11. The apparatus of claim 10, wherein the detection area setting module is configured to calculate the height of the camera from the first surface based on a following equation (3)

\begin{matrix} H 1 = Hu - \frac{2 * (yu + k) * Zu * \tan (θ / 2)}{hpic} & (3) \end{matrix}

where the H1 is the height of the camera from the first surface,

the Hu is the body height of the viewer,

the yu is a vertical direction position of the face of the viewer in the image captured by the camera,

the k is a value depending on the distance between the viewer and the camera,

the Zu is the distance between the viewer and the camera,

the θ is a field angle of a vertical direction of the camera, and

the hpic is a first number of pixels in a vertical direction of the image captured by the camera.

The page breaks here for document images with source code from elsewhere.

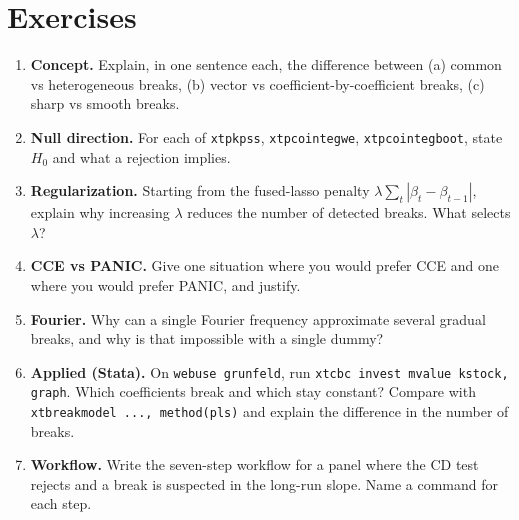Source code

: \documentclass[11pt,a4paper]{article}
\newcommand{\cmd}[1]{\texttt{\textcolor{camber}{#1}}}
\theoremstyle{definition}
\begin{document}
\section{Exercises}
\begin{enumerate}[leftmargin=1.6em,itemsep=3pt]
 \item \textbf{Concept.} Explain, in one sentence each, the difference between (a) common vs
 heterogeneous breaks, (b) vector vs coefficient-by-coefficient breaks, (c) sharp vs smooth breaks.
 \item \textbf{Null direction.} For each of \cmd{xtpkpss}, \cmd{xtpcointegwe}, \cmd{xtpcointegboot},
 state $H_0$ and what a rejection implies.
 \item \textbf{Regularization.} Starting from the fused-lasso penalty $\lambda\sum_t|\beta_t-\beta_{t-1}|$,
 explain why increasing $\lambda$ reduces the number of detected breaks. What selects $\lambda$?
 \item \textbf{CCE vs PANIC.} Give one situation where you would prefer CCE and one where you would
 prefer PANIC, and justify.
 \item \textbf{Fourier.} Why can a single Fourier frequency approximate several gradual breaks, and why
 is that impossible with a single dummy?
 \item \textbf{Applied (Stata).} On \cmd{webuse grunfeld}, run \cmd{xtcbc invest mvalue kstock, graph}.
 Which coefficients break and which stay constant? Compare with \cmd{xtbreakmodel ..., method(pls)}
 and explain the difference in the number of breaks.
 \item \textbf{Workflow.} Write the seven-step workflow for a panel where the CD test rejects and a
 break is suspected in the long-run slope. Name a command for each step.
\end{enumerate}

\end{document}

12. A detection apparatus comprising:

a detector configured to detect a human face within a detection area which is a part of or a whole of an image captured by a camera, by varying a detection window; and

a detection area setting module configured to set the detection area narrower as the detection window is smaller.

13. A video display system comprising:

a camera;

a display configured to display a video;

a detector configured to detect a face of a viewer within a detection area, the detection area comprising a part of or a whole of an image captured by a camera, wherein the face of the viewer to be detected is at a distance from the camera, the display configured to display the video to the viewer for viewing; and

14. The system of claim 13, wherein the display is capable of displaying a stereoscopic video, and

the system further comprises a viewing area controller configured to set a viewing area at a position of the detected face, the video configured to be seen stereoscopically from the viewing area.

15. A detection method comprising:

detecting a human face within a detection area, the detection area comprising a part of or a whole of an image captured by a camera, wherein the human face to be detected is at a distance from the camera; and

setting the detection area narrower as the distance becomes longer.